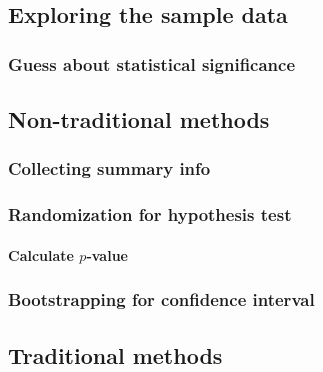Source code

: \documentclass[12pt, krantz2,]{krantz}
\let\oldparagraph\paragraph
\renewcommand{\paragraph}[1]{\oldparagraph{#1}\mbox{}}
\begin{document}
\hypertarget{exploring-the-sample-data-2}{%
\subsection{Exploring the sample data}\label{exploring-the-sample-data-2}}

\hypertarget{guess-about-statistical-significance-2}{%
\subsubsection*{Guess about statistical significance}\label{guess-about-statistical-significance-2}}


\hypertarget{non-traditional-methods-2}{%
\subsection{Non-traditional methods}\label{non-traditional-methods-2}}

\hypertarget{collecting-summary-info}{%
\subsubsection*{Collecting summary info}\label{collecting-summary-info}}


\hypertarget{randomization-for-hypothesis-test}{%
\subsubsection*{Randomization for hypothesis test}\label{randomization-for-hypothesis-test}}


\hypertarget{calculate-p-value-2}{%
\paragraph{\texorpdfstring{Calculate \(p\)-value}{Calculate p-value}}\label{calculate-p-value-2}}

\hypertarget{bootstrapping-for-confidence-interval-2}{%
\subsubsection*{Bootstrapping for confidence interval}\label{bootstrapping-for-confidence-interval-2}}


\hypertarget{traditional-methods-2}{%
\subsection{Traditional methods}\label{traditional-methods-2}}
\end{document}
----------
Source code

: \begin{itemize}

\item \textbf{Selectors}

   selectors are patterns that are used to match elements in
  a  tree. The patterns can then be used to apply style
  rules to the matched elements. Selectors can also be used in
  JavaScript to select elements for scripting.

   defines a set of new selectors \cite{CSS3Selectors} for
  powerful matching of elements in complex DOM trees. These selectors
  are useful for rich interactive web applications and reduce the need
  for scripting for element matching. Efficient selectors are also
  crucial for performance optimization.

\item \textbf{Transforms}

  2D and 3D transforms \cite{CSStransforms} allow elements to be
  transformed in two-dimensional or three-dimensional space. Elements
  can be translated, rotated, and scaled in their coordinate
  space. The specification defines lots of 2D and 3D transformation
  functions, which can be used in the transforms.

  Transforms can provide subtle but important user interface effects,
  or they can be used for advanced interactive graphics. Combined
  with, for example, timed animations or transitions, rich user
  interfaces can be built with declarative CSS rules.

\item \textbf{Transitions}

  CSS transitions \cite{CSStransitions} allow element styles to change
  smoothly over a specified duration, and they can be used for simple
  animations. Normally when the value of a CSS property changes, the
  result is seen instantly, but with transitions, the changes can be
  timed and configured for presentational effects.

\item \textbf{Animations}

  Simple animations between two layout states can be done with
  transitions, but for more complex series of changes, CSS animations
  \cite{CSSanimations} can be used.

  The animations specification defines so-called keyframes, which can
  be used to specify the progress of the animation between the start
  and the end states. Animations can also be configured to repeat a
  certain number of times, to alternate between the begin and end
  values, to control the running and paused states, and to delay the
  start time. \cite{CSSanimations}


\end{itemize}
----------
EXERCISE OBJECTIVE: Copy out each line of the listing where the string "scripting" appears.

TASK RESPONSE:
  JavaScript to select elements for scripting.
  for scripting for element matching. Efficient selectors are also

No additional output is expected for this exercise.